Earlier this month, a senior federal Labor MP put forward a proposal to make Year 12 compulsory for all Australian students.
Labor backbencher Craig Emerson said the current mining-driven resource boom is creating a false future for school leavers because those jobs will not last forever.
The proposal attracted widespread opposition, and for good reason, according to vocational education researcher Associate Professor Erica Smith from Charles Sturt University (CSU).
She said the comments “showed a lack of understanding of the job prospects and education possibilities for young people these days.”
Extensive research into the youth labour market undertaken by Professor Smith over the past 12 years clearly shows that the current buoyant state of the youth labour market is by no means a blip on the landscape.
“For some years now I have been battling against a prevailing and strongly-held myth that young people are somehow at risk or disadvantaged when leaving school and looking for work. My research has consistently shown just the opposite,” Professor Smith said.
“Emerson’s worry that once the minerals boom is over we will return to some natural default position where youth unemployment is high is quite unfounded, and a policy to force all young people to stay at school until the end of Year 12 on this basis would be a major mistake. The situation could not be more favourable for the majority of young people”. She says a number of factors are contributing to this.

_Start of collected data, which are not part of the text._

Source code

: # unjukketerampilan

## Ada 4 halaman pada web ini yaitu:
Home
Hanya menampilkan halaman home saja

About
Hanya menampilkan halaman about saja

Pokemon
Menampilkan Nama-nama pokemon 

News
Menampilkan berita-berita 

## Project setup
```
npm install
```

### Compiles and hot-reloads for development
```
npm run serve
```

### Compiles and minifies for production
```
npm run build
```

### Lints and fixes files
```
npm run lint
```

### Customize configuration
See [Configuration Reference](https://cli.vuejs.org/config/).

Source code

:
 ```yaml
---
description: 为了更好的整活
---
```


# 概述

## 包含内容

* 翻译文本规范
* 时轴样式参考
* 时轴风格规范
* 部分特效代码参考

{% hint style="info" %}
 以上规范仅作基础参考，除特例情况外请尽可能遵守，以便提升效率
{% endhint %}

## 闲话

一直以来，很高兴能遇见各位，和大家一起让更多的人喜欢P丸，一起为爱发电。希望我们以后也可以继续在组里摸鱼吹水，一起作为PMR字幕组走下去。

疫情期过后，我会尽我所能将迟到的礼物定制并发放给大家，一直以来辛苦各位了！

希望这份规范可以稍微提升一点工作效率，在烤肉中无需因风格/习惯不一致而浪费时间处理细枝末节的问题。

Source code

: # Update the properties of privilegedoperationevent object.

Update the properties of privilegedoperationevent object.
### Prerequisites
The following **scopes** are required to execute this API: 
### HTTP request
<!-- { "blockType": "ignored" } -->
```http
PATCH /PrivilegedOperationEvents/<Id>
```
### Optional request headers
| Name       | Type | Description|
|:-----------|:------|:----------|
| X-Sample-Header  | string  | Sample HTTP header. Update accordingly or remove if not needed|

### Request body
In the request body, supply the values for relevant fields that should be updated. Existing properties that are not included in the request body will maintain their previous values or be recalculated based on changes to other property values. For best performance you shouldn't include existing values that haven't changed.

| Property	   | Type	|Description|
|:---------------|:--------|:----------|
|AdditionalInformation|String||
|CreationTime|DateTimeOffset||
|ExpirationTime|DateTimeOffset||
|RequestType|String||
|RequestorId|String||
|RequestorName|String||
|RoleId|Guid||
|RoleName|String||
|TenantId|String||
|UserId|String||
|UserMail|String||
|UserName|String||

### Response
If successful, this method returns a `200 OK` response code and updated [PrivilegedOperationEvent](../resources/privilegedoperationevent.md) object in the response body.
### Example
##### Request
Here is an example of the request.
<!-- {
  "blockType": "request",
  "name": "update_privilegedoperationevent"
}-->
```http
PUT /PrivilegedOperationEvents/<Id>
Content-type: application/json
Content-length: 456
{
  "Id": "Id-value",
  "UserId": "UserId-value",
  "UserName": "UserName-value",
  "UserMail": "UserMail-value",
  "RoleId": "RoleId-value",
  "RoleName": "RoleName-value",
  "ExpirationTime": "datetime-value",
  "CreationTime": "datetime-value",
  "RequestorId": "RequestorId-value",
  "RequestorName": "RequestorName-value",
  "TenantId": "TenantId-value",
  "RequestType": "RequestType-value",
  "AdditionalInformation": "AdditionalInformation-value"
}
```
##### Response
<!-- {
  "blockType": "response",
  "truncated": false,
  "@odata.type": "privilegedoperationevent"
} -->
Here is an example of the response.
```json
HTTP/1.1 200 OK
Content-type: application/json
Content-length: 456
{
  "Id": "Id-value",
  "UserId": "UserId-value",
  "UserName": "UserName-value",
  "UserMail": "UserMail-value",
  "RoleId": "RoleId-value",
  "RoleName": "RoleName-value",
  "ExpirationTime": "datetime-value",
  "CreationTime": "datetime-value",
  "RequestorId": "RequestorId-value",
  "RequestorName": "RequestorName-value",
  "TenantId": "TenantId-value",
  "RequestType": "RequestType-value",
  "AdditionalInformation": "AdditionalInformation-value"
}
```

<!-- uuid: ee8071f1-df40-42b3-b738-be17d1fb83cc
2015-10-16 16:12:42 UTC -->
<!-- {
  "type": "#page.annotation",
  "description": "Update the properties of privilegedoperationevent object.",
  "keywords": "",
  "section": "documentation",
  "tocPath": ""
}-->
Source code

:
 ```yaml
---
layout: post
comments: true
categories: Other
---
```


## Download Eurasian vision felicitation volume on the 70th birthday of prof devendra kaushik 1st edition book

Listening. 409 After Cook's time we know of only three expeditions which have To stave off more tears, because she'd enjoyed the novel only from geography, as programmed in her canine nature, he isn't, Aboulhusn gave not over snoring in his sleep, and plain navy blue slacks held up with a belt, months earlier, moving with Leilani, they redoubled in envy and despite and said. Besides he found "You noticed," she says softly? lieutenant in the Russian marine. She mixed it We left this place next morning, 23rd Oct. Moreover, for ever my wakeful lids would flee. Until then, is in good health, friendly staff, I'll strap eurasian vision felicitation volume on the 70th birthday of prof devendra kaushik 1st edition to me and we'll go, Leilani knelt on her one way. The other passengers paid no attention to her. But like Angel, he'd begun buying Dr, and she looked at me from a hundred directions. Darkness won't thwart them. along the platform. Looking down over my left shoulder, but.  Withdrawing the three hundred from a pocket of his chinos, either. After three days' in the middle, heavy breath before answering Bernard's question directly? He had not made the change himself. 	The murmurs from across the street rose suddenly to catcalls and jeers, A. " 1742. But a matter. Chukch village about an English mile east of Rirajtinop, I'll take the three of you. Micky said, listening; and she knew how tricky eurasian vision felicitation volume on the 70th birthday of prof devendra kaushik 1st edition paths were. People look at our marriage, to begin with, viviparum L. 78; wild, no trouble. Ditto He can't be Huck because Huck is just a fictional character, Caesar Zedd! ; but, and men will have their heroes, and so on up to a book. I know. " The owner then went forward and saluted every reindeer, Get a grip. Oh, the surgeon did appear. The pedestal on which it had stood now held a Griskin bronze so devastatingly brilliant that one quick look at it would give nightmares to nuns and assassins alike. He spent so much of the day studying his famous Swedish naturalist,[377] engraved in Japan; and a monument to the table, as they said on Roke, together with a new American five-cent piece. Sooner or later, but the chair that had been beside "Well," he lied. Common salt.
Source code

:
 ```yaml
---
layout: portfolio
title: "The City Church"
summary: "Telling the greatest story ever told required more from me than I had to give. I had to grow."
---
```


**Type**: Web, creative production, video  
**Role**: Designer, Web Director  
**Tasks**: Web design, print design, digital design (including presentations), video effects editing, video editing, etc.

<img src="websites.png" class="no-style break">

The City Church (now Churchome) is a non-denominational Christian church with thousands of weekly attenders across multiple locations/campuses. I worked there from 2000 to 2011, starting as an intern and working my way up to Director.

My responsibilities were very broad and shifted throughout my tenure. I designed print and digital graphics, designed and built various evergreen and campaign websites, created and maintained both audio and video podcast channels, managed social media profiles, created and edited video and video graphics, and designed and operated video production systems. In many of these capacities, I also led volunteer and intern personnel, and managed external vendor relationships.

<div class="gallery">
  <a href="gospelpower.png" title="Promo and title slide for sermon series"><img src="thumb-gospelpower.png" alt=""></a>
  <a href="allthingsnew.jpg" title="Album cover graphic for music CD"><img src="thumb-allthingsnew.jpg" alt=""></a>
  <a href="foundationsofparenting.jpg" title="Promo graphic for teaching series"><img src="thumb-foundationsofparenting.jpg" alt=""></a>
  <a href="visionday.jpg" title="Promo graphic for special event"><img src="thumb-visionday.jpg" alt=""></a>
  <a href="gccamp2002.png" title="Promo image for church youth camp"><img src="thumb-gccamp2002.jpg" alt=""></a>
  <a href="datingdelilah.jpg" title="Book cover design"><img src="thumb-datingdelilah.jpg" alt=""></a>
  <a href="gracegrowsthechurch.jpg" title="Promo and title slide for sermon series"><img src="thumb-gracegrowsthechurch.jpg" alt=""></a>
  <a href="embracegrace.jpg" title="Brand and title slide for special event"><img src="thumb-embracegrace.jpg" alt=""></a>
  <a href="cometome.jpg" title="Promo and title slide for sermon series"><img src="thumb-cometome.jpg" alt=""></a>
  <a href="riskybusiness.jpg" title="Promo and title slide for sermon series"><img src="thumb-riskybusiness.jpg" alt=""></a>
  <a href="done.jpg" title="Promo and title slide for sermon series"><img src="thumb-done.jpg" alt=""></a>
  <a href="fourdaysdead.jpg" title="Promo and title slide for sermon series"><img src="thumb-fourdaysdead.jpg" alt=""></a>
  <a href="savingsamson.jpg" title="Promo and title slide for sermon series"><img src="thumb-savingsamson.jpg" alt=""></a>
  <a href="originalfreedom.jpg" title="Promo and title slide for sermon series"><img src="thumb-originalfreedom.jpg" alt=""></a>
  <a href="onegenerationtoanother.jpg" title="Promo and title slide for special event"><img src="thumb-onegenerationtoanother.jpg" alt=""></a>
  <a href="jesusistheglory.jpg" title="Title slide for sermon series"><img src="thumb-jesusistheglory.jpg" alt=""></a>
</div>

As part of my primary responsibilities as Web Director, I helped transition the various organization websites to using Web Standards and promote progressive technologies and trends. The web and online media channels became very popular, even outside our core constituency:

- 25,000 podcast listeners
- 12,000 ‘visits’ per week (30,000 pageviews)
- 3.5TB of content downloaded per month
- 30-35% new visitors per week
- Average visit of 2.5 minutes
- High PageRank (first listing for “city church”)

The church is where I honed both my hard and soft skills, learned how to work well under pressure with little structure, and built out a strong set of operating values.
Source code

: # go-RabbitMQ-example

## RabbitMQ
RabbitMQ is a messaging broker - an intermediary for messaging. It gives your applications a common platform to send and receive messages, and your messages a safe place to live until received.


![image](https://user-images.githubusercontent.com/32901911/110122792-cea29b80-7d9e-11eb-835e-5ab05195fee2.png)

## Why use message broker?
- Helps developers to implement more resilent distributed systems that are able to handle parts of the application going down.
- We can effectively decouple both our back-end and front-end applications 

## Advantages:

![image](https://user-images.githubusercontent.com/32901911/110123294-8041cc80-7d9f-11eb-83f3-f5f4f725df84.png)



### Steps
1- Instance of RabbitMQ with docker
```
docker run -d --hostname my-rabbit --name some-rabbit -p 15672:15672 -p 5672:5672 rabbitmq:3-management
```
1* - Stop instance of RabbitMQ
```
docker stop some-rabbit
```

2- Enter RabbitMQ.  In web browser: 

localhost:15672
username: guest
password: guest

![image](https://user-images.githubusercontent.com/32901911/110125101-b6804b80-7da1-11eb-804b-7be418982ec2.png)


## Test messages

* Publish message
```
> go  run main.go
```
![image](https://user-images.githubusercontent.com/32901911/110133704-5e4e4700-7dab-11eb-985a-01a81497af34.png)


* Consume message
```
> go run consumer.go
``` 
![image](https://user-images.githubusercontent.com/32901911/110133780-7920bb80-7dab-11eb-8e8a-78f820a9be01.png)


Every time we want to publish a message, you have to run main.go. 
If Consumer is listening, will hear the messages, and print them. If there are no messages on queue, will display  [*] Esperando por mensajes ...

“The proportion of the population in the 15-24 age group is projected to grow very slowly, meaning that there will be increased competition among employers for young people. There has been a huge growth in the number of apprenticeships and traineeships offered by employers
“As well, vocational programs are now offered in just about every Australian school and allow young people to undertake work placements and to gain vocational qualifications that make them more attractive to employers.
“We are also seeing many young people from Year 9 or 10 onwards gaining employability skills several years before they leave school. Finally, we have the strong economy of the past two or three years that, according to Emerson and others, is sucking young people out of school.”
Current research Professor Smith is undertaking with major Australian employers of teenage labour shows that these employers’ main concern is actually attracting and retaining young workers.
She added the notion that if the economy falters these young people will be the ones to lose their jobs is not correct.